Bild: Hat noch kein Asyl beantragt: Georgiens Präsidentin Salome Surabischwili…
Georgien steht im Schatten der Diskussion. [1][Wenn über neue „sichere
Herkunftsstaaten“ debattiert und verhandelt wird,] geht es derzeit fast nur
um die Maghreb-Staaten Algerien, Marokko und Tunesien. Dabei erklärt das
jüngst beschlossene Gesetz auch Georgien zum „sicheren Herkunftsstaat“.
Nach der Zahl der Antragsteller ist Georgien dabei sogar am relevantesten.
Seit 1993 gibt es eine gesetzliche Liste „sicherer Herkunftsstaaten“. Von
diesen Staaten wird vermutet, dass es dort keine politische Verfolgung
gibt; diese Vermutung kann im Einzelfall aber widerlegt werden. 2014 wurde
die Liste um Bosnien-Herzegowina, Mazedonien und Serbien ergänzt. Ein Jahr
später folgten Albanien, das Kosovo und Montenegro.
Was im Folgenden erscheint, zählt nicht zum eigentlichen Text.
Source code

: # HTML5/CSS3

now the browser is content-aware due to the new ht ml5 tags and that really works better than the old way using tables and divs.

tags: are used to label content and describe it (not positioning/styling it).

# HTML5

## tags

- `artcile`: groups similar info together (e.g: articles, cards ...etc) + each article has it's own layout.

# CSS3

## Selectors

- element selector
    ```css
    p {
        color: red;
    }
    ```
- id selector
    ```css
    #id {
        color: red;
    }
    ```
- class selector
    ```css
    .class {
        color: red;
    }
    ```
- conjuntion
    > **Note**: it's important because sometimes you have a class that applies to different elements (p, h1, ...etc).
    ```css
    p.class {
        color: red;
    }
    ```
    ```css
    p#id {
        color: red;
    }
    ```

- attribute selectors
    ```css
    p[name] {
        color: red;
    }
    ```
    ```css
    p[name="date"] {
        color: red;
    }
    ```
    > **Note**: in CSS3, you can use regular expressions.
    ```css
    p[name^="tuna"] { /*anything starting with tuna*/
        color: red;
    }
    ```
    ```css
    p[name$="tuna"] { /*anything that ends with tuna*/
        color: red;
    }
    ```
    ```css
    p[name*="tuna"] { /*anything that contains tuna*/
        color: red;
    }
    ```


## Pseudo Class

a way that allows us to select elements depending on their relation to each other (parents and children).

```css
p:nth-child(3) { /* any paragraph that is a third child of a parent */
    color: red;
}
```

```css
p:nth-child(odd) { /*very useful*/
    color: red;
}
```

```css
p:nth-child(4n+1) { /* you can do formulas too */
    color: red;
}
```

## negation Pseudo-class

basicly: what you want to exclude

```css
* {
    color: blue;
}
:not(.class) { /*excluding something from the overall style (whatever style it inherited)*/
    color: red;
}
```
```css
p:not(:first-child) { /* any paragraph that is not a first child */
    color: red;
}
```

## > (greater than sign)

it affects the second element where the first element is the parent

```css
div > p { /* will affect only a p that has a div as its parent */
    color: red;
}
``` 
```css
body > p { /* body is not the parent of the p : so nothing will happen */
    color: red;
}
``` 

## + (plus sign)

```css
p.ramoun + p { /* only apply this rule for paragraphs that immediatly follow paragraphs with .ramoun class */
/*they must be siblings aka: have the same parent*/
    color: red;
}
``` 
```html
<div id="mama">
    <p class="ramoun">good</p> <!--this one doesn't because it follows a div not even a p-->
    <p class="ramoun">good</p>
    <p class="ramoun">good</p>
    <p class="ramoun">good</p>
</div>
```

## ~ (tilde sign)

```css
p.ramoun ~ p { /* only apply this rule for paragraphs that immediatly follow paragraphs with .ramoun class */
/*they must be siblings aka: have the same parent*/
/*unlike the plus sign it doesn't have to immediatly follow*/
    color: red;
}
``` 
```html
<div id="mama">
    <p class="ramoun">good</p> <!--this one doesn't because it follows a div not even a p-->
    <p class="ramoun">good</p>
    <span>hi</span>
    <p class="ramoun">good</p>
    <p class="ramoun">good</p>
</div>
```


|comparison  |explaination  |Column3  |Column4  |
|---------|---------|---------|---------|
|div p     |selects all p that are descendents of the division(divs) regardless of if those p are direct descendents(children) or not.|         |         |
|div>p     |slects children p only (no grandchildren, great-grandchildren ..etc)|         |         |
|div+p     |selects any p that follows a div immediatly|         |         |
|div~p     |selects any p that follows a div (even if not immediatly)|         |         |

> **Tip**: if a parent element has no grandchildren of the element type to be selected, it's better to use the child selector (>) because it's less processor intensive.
Der Bundestag beschloss 2017, die drei Maghreb-Staaten auf die Liste zu
setzen, was im Bundesrat aber keine Zustimmung fand, weil grün mitregierte
Länder sich verweigerten. Anfang 2019 beschloss der Bundestag ein neues
Gesetz, das neben den Maghreb-Staaten nun auch Georgien erfasste. Der
Bundesrat hat darüber noch nicht abgestimmt, es wird noch verhandelt.
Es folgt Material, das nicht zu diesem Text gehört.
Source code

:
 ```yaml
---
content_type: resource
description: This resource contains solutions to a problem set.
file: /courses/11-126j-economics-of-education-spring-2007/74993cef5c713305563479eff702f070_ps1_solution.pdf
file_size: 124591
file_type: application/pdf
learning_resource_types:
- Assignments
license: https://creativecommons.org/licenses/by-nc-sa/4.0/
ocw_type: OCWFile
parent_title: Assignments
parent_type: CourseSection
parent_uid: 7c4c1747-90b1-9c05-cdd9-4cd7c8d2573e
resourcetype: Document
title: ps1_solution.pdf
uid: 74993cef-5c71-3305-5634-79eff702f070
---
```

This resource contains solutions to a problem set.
Georgien ist ein Staat mit 3,7 Millionen Einwohnern am Schwarzen Meer, an
der Grenze zwischen Europa und Asien. Als die Sowjetunion zerfiel, wurde
Georgien 1992 wieder unabhängig. Es gilt heute als halbwegs demokratischer
Staat, vor allem seit 2012 erstmals ein friedlicher Regierungswechsel
gelang. Es gibt aber immer wieder Berichte über Polizeigewalt und einseitig
regierungsfreundliche Gerichtsurteile. Georgien strebt langfristig die
EU-Mitgliedschaft an.
## Keine Chance
Die Zahl der Asylantragsteller aus Georgien stieg von 2008 bis 2018
beständig an, von 298 auf 4.265. Das sind mehr Asylanträge, als aus den
drei Maghreb-Staaten zusammen. Die Schutzquote für georgische Anträge liegt
jedoch anhaltend niedrig zwischen 0,3 und 2,1 Prozent.
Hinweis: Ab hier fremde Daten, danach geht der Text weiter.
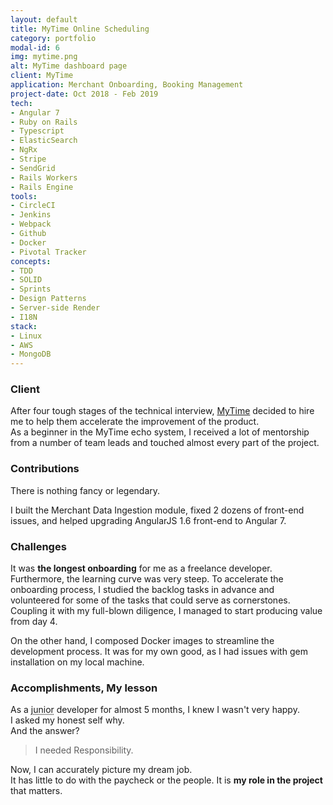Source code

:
 ```yaml
---
layout: default
title: MyTime Online Scheduling
category: portfolio
modal-id: 6
img: mytime.png
alt: MyTime dashboard page
client: MyTime
application: Merchant Onboarding, Booking Management
project-date: Oct 2018 - Feb 2019
tech:
- Angular 7
- Ruby on Rails
- Typescript
- ElasticSearch
- NgRx
- Stripe
- SendGrid
- Rails Workers
- Rails Engine
tools:
- CircleCI
- Jenkins
- Webpack
- Github
- Docker
- Pivotal Tracker
concepts:
- TDD
- SOLID
- Sprints
- Design Patterns
- Server-side Render
- I18N
stack:
- Linux
- AWS
- MongoDB
---
```


### Client

After four tough stages of the technical interview, <a href="http://www.mytime.com" target="_blank">MyTime</a> decided to hire me to help them accelerate the improvement of the product.  
As a beginner in the MyTime echo system, I received a lot of mentorship from a number of team leads and touched almost every part of the project.

### Contributions

There is nothing fancy or legendary.

I built the Merchant Data Ingestion module, fixed 2 dozens of front-end issues, and helped upgrading AngularJS 1.6 front-end to Angular 7.

### Challenges

It was **the longest onboarding** for me as a freelance developer. Furthermore, the learning curve was very steep.
To accelerate the onboarding process, I studied the backlog tasks in advance and volunteered for some of the tasks that could serve as cornerstones. Coupling it with my full-blown diligence, I managed to start producing value from day 4.

On the other hand, I composed Docker images to streamline the development process. It was for my own good, as I had issues with gem installation on my local machine.

### Accomplishments, My lesson

As a <abbr title="not because of my lack of skill and experience">junior</abbr> developer for almost 5 months, I knew I wasn't very happy.  
I asked my honest self why.  
And the answer?  
> I needed Responsibility.

Now, I can accurately picture my dream job.  
It has little to do with the paycheck or the people. It is **my role in the project** that matters.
Der Öhringer Rechtsanwalt Andreas Krämer, der schon Hunderte asylsuchende
Georgier vor Gericht vertrat, sagt: „Wenn ich Erfolg habe, dann nur, wenn
ein Abschiebehindernis festgestellt wird, etwa wegen einer Krankheit.“ Die
meisten Antragssteller versuchen nicht einmal, politische Verfolgung
geltend zu machen. Sie geben als Grund ihrer Ausreise die
Perspektivlosigkeit in Georgien an oder auch die schlechte
Gesundheitsversorgung.
Georgische Asylbewerber wissen, dass sie keine Chance haben, dauerhaft in
Deutschland zu bleiben. Anders als die Maghreb-Staaten ist Georgien bei
Abschiebungen seiner Bürger sehr kooperativ. Denn Georgien will auf keinen
Fall die seit März 2017 geltende visumfreie EU-Einreise georgischer Bürger
gefährden.
Die georgischen Asylbewerber versuchen, die Zeit in Deutschland zu nutzen,
um mit den schmalen Leistungen aus dem Asylbewerberleistungsgesetz noch
Verwandte zu Hause zu unterstützen. Viele finden auch Arbeit, teils
schwarz, teils legal. Häufig sind den Asylbewerbern medizinische Leistungen
wichtig. Anwalt Krämer berichtet von Georgiern, die Krebstherapien oder
Tuberkulosebehandlungen erhielten.
## Wiedereinreise nach Abschiebung
2016 warnte das Bundeskriminalamt noch, dass georgische Antragsteller oft
einreisten, um im Rahmen organisierter Banden Diebstähle und Einbrüche zu
begehen. Laut BKA ist die Zahl georgischer Tatverdächtiger inzwischen aber
„deutlich rückläufig“.
Was würde eine [2][Einstufung Georgiens als „sicherer Herkunftsstaat“]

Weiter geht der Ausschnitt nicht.